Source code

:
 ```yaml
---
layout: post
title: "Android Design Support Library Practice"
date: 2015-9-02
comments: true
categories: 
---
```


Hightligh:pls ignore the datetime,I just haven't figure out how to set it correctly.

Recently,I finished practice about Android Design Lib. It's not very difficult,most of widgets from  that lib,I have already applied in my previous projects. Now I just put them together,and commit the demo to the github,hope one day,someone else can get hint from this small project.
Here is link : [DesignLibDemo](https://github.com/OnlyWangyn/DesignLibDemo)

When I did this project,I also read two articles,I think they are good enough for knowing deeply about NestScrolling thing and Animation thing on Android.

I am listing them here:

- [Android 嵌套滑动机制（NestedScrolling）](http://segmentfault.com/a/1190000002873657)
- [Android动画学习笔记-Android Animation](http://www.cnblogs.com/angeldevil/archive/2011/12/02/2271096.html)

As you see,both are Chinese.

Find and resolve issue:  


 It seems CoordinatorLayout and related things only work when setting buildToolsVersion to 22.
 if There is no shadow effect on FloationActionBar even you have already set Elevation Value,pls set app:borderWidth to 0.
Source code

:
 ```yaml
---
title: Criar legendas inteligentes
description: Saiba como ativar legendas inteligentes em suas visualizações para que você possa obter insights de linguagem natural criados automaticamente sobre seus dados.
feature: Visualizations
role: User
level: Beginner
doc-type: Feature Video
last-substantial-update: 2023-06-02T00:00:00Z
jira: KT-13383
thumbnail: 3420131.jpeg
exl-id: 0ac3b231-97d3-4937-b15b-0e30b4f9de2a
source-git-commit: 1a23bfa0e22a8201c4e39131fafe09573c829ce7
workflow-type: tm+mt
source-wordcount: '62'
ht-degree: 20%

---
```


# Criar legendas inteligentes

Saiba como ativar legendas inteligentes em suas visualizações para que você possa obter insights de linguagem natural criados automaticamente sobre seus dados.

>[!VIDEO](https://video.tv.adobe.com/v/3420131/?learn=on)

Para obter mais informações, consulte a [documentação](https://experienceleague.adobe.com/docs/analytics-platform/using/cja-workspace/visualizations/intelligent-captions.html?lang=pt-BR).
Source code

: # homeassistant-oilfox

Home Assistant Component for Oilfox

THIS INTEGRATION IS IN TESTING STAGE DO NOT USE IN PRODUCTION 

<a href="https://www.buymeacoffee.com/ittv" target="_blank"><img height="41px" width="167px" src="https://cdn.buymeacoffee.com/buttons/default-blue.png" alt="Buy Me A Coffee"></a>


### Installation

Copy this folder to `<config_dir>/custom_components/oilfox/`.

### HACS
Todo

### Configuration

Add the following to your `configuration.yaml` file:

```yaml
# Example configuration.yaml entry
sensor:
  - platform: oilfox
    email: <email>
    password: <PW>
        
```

## Work item
Working through the records above, establish how many lines contain the string "legendas", and reply with the number by itself.

## Task output
4